BEGIN

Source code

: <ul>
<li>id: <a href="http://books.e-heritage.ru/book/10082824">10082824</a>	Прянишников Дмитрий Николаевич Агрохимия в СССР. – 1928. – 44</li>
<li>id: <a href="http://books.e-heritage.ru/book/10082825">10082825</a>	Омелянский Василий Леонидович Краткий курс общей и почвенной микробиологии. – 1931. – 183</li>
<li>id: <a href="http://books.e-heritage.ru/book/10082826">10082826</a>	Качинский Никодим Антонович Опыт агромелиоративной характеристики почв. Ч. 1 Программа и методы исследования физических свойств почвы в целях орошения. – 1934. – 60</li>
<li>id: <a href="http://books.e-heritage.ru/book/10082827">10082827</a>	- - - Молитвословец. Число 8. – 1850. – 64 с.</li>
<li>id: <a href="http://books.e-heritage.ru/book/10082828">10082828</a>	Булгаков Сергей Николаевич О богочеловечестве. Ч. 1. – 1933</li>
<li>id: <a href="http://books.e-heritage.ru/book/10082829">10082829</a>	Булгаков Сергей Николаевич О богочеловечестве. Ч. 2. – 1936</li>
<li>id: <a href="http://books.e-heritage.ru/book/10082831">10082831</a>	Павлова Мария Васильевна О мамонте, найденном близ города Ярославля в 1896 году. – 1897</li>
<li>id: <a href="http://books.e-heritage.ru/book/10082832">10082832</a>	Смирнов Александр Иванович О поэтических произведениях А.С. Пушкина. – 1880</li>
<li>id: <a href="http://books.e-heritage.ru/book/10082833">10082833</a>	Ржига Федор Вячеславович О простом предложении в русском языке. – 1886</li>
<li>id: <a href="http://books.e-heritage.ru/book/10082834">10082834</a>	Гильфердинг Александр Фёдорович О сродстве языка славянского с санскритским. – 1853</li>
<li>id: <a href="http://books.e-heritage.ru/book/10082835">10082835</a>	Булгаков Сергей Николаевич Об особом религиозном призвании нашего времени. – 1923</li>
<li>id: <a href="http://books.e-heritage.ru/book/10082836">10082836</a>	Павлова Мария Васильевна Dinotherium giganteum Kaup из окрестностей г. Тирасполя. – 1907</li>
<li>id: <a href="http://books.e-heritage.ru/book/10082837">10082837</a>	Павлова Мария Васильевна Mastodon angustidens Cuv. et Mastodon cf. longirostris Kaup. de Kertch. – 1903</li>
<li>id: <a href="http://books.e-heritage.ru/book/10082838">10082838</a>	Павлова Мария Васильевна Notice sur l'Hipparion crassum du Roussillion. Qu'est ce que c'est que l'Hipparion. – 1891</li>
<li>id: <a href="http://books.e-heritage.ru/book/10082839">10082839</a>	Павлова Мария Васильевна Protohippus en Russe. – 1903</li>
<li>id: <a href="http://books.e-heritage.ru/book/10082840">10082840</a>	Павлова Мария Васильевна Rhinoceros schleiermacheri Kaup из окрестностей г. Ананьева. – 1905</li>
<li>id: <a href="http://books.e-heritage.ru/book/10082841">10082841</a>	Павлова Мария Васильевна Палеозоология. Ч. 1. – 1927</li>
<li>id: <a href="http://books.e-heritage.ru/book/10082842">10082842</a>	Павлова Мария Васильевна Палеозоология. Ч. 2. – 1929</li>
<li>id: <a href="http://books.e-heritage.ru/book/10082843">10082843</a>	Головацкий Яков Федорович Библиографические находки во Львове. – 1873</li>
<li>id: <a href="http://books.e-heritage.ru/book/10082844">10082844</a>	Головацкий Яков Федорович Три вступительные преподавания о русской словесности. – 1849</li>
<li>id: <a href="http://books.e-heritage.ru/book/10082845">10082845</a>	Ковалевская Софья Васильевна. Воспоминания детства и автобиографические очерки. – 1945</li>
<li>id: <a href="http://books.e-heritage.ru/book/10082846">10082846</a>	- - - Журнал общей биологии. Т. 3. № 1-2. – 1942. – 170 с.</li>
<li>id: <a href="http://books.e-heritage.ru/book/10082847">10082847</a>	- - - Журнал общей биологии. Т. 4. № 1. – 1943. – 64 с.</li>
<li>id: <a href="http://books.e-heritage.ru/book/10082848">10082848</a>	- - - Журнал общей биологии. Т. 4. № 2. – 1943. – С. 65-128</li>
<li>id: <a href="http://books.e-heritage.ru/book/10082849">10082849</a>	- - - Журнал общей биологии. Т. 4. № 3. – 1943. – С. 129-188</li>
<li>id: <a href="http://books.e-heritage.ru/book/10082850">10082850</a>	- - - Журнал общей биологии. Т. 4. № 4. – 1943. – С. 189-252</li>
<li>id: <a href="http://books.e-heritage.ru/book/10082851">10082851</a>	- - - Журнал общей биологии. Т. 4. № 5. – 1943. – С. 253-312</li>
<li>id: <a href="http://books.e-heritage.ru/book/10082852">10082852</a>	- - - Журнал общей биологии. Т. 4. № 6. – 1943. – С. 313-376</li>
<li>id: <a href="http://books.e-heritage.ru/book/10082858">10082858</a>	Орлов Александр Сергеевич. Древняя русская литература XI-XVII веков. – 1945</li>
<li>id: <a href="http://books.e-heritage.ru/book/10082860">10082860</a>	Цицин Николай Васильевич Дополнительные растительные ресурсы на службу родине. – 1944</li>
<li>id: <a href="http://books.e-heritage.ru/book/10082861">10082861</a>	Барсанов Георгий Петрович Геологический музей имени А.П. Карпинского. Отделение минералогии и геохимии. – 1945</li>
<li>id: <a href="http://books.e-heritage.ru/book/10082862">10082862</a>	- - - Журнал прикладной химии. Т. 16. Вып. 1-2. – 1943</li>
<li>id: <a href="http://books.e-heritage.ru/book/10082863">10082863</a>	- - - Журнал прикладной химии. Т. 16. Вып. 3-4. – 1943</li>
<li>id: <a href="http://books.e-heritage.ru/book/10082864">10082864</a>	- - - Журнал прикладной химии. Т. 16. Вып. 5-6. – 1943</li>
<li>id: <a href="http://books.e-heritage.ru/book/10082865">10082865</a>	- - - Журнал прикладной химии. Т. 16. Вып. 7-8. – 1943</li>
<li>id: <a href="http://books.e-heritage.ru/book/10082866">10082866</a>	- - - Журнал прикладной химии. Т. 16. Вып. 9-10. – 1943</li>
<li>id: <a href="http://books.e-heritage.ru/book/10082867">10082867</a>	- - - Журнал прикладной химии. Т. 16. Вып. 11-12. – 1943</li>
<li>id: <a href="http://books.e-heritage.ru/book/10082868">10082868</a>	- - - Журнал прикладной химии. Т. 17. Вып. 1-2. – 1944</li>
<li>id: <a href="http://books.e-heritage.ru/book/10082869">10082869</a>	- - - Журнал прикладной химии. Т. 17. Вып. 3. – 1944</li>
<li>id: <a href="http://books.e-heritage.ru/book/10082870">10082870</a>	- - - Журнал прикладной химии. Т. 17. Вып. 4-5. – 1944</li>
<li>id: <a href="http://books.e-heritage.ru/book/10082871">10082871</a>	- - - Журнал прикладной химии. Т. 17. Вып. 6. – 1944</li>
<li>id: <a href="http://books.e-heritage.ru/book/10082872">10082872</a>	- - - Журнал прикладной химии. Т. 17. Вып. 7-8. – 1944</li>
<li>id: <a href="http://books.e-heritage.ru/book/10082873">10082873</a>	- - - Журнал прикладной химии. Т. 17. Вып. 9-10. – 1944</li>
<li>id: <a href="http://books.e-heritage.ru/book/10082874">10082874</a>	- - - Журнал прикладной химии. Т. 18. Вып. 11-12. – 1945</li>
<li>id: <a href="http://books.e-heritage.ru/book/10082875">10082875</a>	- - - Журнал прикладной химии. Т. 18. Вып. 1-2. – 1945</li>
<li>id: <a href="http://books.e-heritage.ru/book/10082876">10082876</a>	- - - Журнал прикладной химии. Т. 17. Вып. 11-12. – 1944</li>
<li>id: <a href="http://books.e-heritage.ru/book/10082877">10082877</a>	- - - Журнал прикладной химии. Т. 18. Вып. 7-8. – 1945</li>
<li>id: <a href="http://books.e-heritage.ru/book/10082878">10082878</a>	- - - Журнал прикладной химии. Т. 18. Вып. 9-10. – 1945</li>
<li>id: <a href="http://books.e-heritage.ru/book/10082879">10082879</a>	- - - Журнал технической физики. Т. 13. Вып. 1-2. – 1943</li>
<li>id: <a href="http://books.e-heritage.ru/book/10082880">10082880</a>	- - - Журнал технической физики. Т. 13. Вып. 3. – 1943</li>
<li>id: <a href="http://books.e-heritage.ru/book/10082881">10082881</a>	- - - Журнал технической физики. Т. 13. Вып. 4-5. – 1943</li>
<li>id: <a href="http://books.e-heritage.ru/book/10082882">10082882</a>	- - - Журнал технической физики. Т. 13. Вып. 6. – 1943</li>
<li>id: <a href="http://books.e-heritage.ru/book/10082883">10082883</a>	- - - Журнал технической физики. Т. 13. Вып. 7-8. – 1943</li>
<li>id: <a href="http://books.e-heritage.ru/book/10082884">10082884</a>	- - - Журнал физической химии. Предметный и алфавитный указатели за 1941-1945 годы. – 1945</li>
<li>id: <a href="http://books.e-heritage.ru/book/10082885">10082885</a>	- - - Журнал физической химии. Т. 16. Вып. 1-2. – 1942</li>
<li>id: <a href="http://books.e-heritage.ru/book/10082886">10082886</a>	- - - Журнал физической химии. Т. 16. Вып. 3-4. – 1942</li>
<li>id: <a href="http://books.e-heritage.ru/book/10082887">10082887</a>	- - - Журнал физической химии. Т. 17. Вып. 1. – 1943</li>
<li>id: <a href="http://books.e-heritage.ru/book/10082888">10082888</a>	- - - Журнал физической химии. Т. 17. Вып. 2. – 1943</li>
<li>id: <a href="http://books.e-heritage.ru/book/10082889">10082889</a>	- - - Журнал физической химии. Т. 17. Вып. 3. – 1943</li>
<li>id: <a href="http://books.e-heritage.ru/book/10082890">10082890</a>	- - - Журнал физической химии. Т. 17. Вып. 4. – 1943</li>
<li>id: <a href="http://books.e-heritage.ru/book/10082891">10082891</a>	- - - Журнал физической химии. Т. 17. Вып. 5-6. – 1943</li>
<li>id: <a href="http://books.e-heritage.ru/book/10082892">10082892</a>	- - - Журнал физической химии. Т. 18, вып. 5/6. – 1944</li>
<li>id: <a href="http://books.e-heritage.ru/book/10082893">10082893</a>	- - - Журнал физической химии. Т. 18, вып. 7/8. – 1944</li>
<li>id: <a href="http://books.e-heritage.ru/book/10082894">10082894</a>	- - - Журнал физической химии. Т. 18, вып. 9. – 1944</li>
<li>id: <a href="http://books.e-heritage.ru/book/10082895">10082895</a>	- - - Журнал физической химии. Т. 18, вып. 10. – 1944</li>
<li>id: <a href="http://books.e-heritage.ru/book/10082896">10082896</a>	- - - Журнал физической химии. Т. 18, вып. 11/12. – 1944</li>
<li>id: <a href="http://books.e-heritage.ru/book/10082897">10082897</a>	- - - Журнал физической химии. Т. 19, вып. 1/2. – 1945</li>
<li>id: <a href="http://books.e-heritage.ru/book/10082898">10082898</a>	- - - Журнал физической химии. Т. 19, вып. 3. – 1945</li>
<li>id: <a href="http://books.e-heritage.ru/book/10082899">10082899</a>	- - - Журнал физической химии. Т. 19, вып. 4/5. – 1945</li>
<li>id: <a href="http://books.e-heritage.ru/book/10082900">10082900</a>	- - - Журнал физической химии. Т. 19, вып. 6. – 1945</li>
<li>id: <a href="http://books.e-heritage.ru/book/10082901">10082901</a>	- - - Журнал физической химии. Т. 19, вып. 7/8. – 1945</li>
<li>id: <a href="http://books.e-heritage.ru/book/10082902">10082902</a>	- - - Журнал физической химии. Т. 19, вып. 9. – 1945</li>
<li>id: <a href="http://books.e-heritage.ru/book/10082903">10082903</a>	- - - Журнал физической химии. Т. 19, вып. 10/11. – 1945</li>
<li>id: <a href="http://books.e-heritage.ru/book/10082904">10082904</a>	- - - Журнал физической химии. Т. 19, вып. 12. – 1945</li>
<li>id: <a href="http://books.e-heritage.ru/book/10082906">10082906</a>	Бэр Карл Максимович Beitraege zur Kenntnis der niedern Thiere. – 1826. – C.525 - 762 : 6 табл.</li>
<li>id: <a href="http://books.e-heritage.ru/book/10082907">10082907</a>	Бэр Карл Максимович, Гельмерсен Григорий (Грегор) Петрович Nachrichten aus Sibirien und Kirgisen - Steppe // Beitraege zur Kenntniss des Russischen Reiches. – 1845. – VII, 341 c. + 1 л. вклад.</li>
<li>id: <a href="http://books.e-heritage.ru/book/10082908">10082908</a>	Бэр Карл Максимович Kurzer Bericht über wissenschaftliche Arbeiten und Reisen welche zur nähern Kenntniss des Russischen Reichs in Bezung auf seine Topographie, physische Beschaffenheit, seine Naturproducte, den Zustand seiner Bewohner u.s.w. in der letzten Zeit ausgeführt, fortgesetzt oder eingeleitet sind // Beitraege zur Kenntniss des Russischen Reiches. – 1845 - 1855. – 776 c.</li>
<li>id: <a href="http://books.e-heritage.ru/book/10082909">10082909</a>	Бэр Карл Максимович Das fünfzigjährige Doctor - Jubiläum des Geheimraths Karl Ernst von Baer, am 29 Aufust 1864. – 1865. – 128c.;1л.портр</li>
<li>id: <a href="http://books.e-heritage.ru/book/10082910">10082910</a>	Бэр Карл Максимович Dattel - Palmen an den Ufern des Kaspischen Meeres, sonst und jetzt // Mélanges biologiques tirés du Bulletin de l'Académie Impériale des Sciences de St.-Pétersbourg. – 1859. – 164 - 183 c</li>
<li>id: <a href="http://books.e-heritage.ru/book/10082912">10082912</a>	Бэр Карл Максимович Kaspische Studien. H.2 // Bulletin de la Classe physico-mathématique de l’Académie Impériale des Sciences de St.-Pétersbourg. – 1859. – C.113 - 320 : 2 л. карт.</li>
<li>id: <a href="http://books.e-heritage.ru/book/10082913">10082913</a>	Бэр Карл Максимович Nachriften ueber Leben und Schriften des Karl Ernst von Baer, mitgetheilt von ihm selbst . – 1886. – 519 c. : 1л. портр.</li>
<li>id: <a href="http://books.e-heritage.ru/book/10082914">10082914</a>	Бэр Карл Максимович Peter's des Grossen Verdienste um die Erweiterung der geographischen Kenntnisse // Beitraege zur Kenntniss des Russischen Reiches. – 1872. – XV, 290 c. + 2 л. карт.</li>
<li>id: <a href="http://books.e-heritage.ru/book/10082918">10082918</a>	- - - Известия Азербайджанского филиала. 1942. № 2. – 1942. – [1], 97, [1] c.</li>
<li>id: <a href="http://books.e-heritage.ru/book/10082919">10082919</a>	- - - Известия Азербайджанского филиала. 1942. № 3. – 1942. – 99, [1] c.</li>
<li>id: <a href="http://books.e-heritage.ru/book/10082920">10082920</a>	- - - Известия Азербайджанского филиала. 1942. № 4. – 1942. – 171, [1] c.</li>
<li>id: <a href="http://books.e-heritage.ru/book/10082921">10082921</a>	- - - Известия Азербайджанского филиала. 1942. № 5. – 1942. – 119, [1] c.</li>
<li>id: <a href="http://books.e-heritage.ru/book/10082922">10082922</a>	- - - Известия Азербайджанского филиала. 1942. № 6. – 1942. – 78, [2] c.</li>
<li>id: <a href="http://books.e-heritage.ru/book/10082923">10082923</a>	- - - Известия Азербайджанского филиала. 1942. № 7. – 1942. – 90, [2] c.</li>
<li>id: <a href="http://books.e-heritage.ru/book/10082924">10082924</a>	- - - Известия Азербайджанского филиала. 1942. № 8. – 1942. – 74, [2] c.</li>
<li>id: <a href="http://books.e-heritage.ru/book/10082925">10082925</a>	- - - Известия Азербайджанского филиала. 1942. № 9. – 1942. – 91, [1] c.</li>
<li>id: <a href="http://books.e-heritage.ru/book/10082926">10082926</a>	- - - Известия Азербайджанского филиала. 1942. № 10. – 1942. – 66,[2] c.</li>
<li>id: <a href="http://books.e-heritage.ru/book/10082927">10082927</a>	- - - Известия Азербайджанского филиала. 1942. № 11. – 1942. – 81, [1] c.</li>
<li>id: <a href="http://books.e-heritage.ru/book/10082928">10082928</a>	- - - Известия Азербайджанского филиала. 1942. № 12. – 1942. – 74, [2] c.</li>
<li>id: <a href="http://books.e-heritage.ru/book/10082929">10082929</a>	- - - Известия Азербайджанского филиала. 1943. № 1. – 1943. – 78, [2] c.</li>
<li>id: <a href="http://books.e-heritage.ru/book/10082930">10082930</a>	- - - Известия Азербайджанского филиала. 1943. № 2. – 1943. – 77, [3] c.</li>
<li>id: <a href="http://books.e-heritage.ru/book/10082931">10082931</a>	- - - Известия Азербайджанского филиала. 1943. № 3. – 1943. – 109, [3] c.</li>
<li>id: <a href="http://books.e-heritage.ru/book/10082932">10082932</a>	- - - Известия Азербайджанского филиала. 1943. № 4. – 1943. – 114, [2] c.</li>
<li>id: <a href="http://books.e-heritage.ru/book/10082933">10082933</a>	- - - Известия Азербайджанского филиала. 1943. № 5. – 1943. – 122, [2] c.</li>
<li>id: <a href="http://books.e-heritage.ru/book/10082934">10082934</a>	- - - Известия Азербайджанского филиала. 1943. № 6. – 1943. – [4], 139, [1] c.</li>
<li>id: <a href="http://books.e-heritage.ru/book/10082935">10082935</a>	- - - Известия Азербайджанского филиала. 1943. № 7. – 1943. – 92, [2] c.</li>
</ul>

END

Instructions to follow: Pull each line that includes the word "Яков" out of the material above.

Output:
<li>id: <a href="http://books.e-heritage.ru/book/10082843">10082843</a>	Головацкий Яков Федорович Библиографические находки во Львове. – 1873</li>
<li>id: <a href="http://books.e-heritage.ru/book/10082844">10082844</a>	Головацкий Яков Федорович Три вступительные преподавания о русской словесности. – 1849</li>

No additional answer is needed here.